* Exercise instructions *
Return all lines from the listing below in which "người" appears.

* Provided records *
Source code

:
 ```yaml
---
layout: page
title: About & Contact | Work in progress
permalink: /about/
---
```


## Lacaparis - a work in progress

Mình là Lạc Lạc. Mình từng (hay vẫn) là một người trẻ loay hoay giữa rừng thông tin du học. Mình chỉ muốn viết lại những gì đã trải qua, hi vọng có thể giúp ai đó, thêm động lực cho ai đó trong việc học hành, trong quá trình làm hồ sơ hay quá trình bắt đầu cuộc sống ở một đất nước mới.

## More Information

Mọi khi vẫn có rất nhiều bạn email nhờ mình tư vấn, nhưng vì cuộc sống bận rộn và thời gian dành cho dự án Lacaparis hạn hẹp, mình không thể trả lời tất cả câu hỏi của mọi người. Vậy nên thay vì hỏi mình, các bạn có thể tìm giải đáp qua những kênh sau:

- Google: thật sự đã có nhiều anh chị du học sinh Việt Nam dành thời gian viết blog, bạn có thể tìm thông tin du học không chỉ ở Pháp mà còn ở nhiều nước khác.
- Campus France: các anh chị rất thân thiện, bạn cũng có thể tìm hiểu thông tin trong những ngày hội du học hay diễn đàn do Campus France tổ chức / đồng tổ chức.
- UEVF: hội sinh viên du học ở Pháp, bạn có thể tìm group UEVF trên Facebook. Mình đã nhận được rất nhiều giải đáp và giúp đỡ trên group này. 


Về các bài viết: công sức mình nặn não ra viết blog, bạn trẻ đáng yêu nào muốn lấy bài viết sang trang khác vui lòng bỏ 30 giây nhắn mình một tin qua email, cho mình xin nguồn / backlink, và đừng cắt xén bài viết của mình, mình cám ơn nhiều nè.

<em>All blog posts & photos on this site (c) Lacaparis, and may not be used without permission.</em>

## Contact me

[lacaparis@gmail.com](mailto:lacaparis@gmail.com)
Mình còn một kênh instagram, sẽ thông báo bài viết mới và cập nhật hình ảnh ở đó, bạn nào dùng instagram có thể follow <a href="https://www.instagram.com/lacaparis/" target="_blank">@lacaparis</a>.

* Answer below *
Mình là Lạc Lạc. Mình từng (hay vẫn) là một người trẻ loay hoay giữa rừng thông tin du học. Mình chỉ muốn viết lại những gì đã trải qua, hi vọng có thể giúp ai đó, thêm động lực cho ai đó trong việc học hành, trong quá trình làm hồ sơ hay quá trình bắt đầu cuộc sống ở một đất nước mới.
Mọi khi vẫn có rất nhiều bạn email nhờ mình tư vấn, nhưng vì cuộc sống bận rộn và thời gian dành cho dự án Lacaparis hạn hẹp, mình không thể trả lời tất cả câu hỏi của mọi người. Vậy nên thay vì hỏi mình, các bạn có thể tìm giải đáp qua những kênh sau:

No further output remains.